Single by Aya Nakamura

from the album Aya
- Released: 9 October 2020
- Recorded: 2020
- Genre: Afrobeats
- Length: 2:48
- Label: Rec. 118; Parlophone; Warner Music France;
- Songwriters: Aya Nakamura; Ever Mihigo; Machynist;
- Producer: Vladimir Boudnikoff

Aya Nakamura singles chronology
| "Jolie nana" (2020) | "Doudou" (2020) | "Plus jamais" (2020) |

Music video
- "Doudou" on YouTube

= Doudou (song) =

"Doudou" is a song by French and Malian singer Aya Nakamura.

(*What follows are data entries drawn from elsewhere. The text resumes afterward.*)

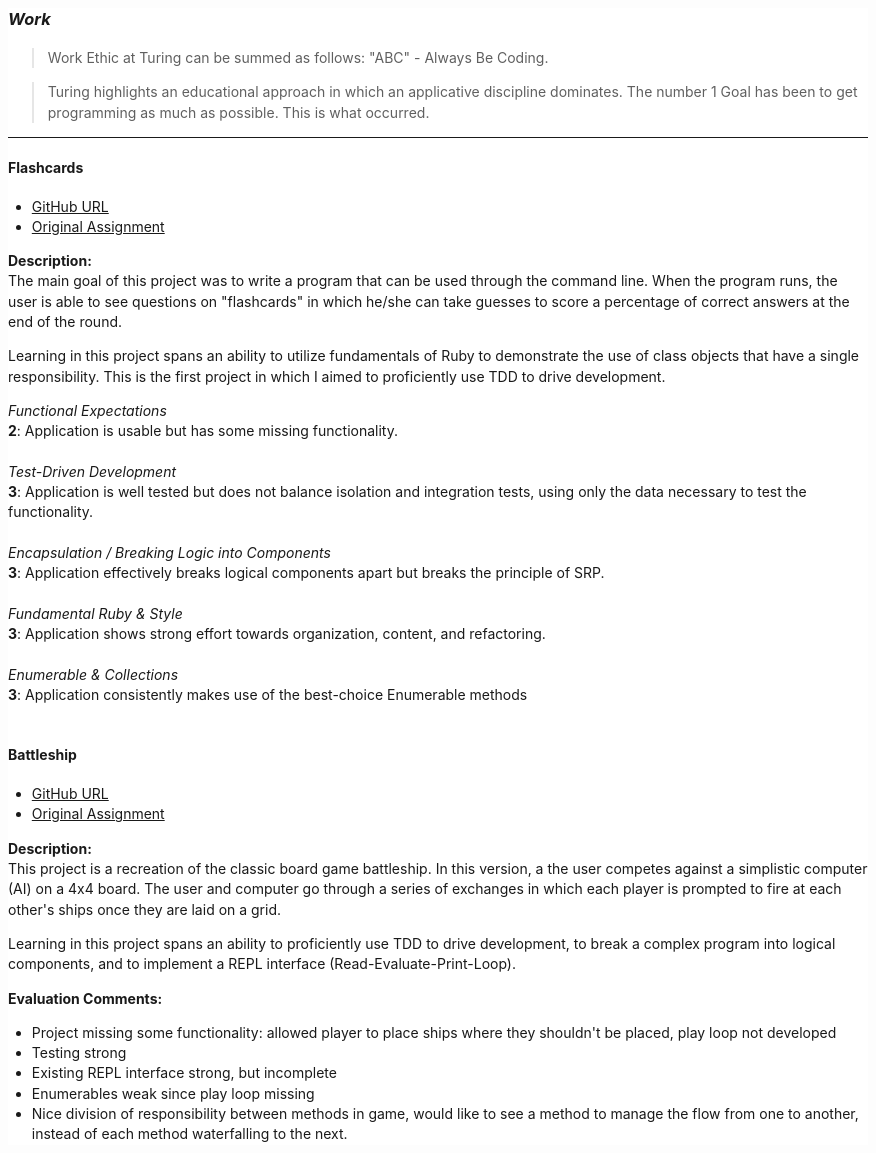 
### **_Work_**
> Work Ethic at Turing can be summed as follows: "ABC" - Always Be Coding.

> Turing highlights an educational approach in which an applicative discipline dominates. The number 1 Goal has been to get programming as much as possible. This is what occurred.

---

#### Flashcards

* [GitHub URL](https://github.com/kswhyte/flashcards.1mod)
* [Original Assignment](https://github.com/turingschool/curriculum/blob/master/source/projects/flashcards.markdown)

**Description:**<br>
The main goal of this project was to write a program  that can be used through the command line. When the program runs, the user is able to see questions on "flashcards" in which he/she can take guesses to score a percentage of correct answers at the end of the round. 

Learning in this project spans an ability to utilize fundamentals of Ruby to demonstrate the use of class objects that have a single responsibility. This is the first project in which I aimed to proficiently use TDD to drive development.

_Functional Expectations_<br>
**2**: Application is usable but has some missing functionality.<br><br>
_Test-Driven Development_<br>
**3**: Application is well tested but does not balance isolation and integration tests, using only the data necessary to test the functionality.<br><br>
_Encapsulation / Breaking Logic into Components_<br>
**3**: Application effectively breaks logical components apart but breaks the principle of SRP.<br><br>
_Fundamental Ruby & Style_<br>
**3**: Application shows strong effort towards organization, content, and refactoring.<br><br>
_Enumerable & Collections_<br>
**3**: Application consistently makes use of the best-choice Enumerable methods<br><br>


#### Battleship

* [GitHub URL](https://github.com/kswhyte/battleship.1mod)
* [Original Assignment](https://github.com/turingschool/curriculum/blob/master/source/projects/battleship.markdown)

**Description:**<br>
This project is a recreation of the classic board game battleship. In this version, a the user competes against a simplistic computer (AI) on a 4x4 board. The user and computer go through a series of exchanges in which each player is prompted to fire at each other's ships once they are laid on a grid.

Learning in this project spans an ability to proficiently use TDD to drive development, to break a complex program into logical components, and to implement a REPL interface (Read-Evaluate-Print-Loop).

**Evaluation Comments:**<br>
* Project missing some functionality: allowed player to place ships where they shouldn't be placed, play loop not developed
* Testing strong
* Existing REPL interface strong, but incomplete
* Enumerables weak since play loop missing
* Nice division of responsibility between methods in game, would like to see a method to manage the flow from one to another, instead of each method waterfalling to the next. 
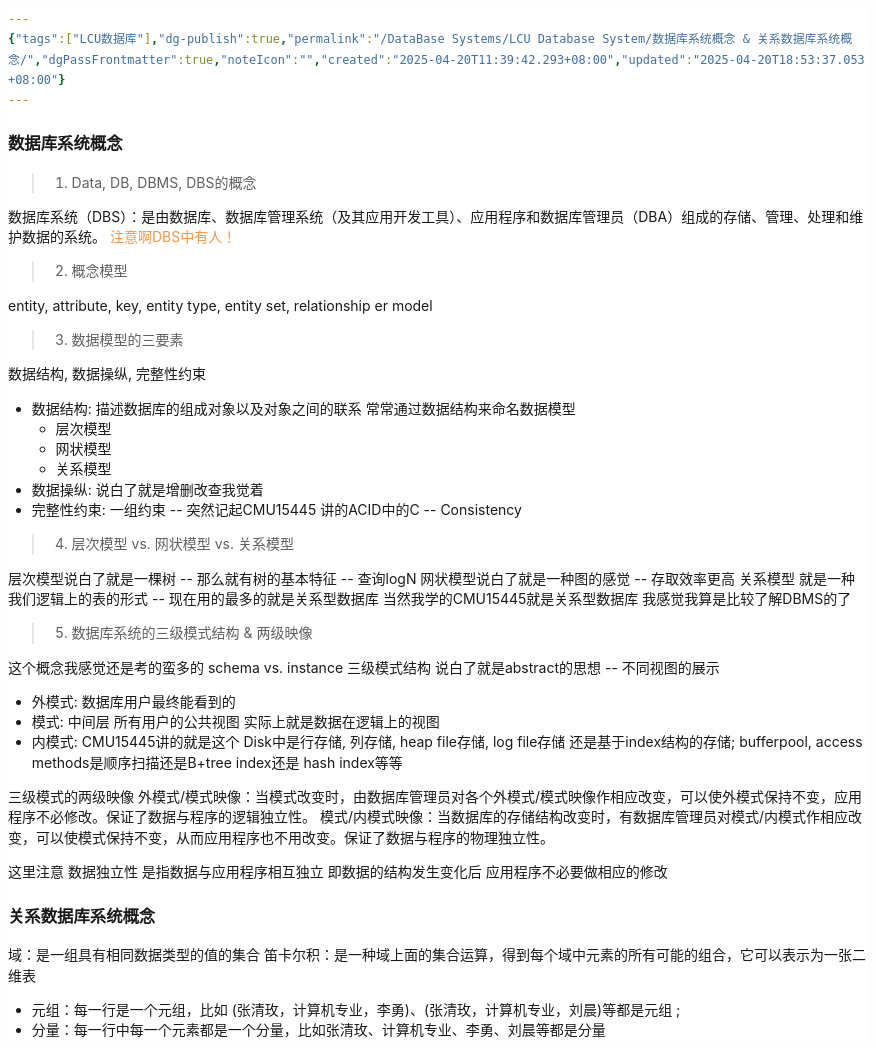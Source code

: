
 ```yaml
---
{"tags":["LCU数据库"],"dg-publish":true,"permalink":"/DataBase Systems/LCU Database System/数据库系统概念 & 关系数据库系统概念/","dgPassFrontmatter":true,"noteIcon":"","created":"2025-04-20T11:39:42.293+08:00","updated":"2025-04-20T18:53:37.053+08:00"}
---
```


### 数据库系统概念
> 1. Data, DB, DBMS, DBS的概念

数据库系统（DBS）：是由数据库、数据库管理系统（及其应用开发工具）、应用程序和数据库管理员（DBA）组成的存储、管理、处理和维护数据的系统。
<font color="#f79646">注意啊DBS中有人！</font>

> 2. 概念模型

entity, attribute, key, entity type, entity set, relationship
er model

> 3. 数据模型的三要素

数据结构, 数据操纵, 完整性约束
- 数据结构: 描述数据库的组成对象以及对象之间的联系 常常通过数据结构来命名数据模型
	- 层次模型
	- 网状模型
	- 关系模型
- 数据操纵: 说白了就是增删改查我觉着
- 完整性约束: 一组约束 -- 突然记起CMU15445 讲的ACID中的C -- Consistency

> 4. 层次模型 vs. 网状模型 vs. 关系模型

层次模型说白了就是一棵树 -- 那么就有树的基本特征 -- 查询logN
网状模型说白了就是一种图的感觉 -- 存取效率更高
关系模型 就是一种我们逻辑上的表的形式 -- 现在用的最多的就是关系型数据库
当然我学的CMU15445就是关系型数据库 我感觉我算是比较了解DBMS的了

> 5. 数据库系统的三级模式结构 & 两级映像

这个概念我感觉还是考的蛮多的
schema vs. instance
三级模式结构 说白了就是abstract的思想 -- 不同视图的展示
- 外模式: 数据库用户最终能看到的
- 模式: 中间层 所有用户的公共视图  实际上就是数据在逻辑上的视图
- 内模式: CMU15445讲的就是这个 Disk中是行存储, 列存储, heap file存储, log file存储 还是基于index结构的存储; bufferpool, access methods是顺序扫描还是B+tree index还是 hash index等等

三级模式的两级映像
外模式/模式映像：当模式改变时，由数据库管理员对各个外模式/模式映像作相应改变，可以使外模式保持不变，应用程序不必修改。保证了数据与程序的逻辑独立性。
模式/内模式映像：当数据库的存储结构改变时，有数据库管理员对模式/内模式作相应改变，可以使模式保持不变，从而应用程序也不用改变。保证了数据与程序的物理独立性。

这里注意 数据独立性 是指数据与应用程序相互独立 即数据的结构发生变化后 应用程序不必要做相应的修改

### 关系数据库系统概念
域：是一组具有相同数据类型的值的集合
笛卡尔积：是一种域上面的集合运算，得到每个域中元素的所有可能的组合，它可以表示为一张二维表
- 元组：每一行是一个元组，比如 (张清玫，计算机专业，李勇)、(张清玫，计算机专业，刘晨)等都是元组 ;
- 分量：每一行中每一个元素都是一个分量，比如张清玫、计算机专业、李勇、刘晨等都是分量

It was released on 9 October 2020.

==Charts==

Chart performance for "Doudou"
| Chart (2020–2021) | Peak position |
|---|---|
| Belgium (Ultratip Bubbling Under Flanders) | 20 |
| Belgium (Ultratop 50 Wallonia) | 40 |
| France (SNEP) | 6 |
| Switzerland (Schweizer Hitparade) | 61 |
| UK Afrobeats (Official Charts) | 16 |

==Certifications==

Certifications for "Doudou"
| Region | Certification | Certified units/sales |
| France (SNEP) | Platinum | 200,000^{‡} |
^{‡} Sales+streaming figures based on certification alone.